Writing in 2000, Tyssen notes that by 1982 there were thirteen colleges offering photography as part of a Fine Arts diploma or degree and even postgraduate qualifications. She found that students enrolled in such courses could access the work of overseas artists more easily than that of their own peers. To remedy this lack, the exhibition and catalogue, Graduating Photography, was organised and edited by a committee comprising Miranda Lawry, Debra Phillips and Tyssen, in consultation with Christine Godden, then director of the ACP, and John Williams, then senior lecturer in photography at Sydney College of the Arts (SCA). Funded and published by the SCA Press, this survey of the work of students enrolled in colleges of advanced education around Australia collated information about the photography courses available and showcased examples of student work in a wide variety of approaches to photography.

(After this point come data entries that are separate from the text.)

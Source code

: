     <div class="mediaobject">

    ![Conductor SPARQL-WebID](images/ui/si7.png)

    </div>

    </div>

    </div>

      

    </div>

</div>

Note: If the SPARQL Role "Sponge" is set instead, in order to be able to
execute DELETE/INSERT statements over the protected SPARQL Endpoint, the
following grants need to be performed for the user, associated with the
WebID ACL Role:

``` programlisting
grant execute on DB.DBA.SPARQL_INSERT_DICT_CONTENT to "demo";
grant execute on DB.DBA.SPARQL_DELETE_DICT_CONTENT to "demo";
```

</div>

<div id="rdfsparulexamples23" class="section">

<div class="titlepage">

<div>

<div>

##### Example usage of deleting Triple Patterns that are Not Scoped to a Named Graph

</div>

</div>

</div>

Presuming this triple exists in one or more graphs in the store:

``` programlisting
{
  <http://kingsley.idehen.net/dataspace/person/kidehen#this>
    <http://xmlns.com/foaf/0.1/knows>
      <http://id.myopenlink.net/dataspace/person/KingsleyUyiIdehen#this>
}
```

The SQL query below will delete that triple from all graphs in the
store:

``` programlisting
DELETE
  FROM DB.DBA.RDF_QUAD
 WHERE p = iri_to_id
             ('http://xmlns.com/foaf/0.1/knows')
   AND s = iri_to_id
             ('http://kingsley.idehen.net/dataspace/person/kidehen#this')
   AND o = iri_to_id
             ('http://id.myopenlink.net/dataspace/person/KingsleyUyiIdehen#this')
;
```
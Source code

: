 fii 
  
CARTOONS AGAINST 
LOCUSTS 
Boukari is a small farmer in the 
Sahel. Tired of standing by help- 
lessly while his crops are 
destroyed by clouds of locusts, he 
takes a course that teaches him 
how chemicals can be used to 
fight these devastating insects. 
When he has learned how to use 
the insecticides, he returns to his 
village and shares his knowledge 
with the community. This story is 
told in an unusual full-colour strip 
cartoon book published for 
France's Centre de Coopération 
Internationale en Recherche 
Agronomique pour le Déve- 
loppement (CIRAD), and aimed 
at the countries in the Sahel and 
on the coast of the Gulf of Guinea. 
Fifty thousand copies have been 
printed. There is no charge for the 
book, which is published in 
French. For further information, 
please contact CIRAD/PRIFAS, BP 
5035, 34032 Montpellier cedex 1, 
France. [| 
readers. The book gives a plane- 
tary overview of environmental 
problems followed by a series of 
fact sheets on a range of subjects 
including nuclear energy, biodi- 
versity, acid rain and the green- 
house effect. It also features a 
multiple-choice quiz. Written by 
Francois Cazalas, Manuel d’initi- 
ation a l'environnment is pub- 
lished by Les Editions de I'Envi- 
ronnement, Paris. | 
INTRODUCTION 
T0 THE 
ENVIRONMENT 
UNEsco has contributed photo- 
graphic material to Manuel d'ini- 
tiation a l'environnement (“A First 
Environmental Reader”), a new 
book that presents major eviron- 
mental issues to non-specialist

The exhibition What is This Thing Called Photography? Australian Photography 1975–1985, held at the Art Gallery of New South Wales, Sydney, from 5 June to 29 July 1999 and seminars by Tyssen, Geoffrey Batchen, Kurt Brereton and others, spawned a companion publication released in 2000 in which Tyssen contributed an essay, "Somebody has to make something sometime: Between theory and practice lies the shadow". It surveys the medium in Australia, filtered through her own experiences, tracing its acceptance into the fine arts in the 1970s, with the 1974 opening of the Australian Centre for Photography (ACP) in Sydney and Brummels Gallery in Melbourne (1975); the establishment of a photography department at the National Gallery of Victoria directed by Jennie Boddington with a budget to acquire Australian Photography; publication of notable photobooks including Into the hollow mountains: photographs by Robert Ashton (1974), A Book About Australian Women (1974), and Woman 1975 and the journal Light Vision, featuring Australian photographers' work; and the conferences Photography in Australia: A Conference on Photography as Communication Medium and Art Form (1977), and WOPOP and its eponymous publication (1978–83). She concludes by acknowledging in 2000 that "after all the hopes of integrating photography into art, that we hear distinctions being made between photographers who use photography and artists who use photography."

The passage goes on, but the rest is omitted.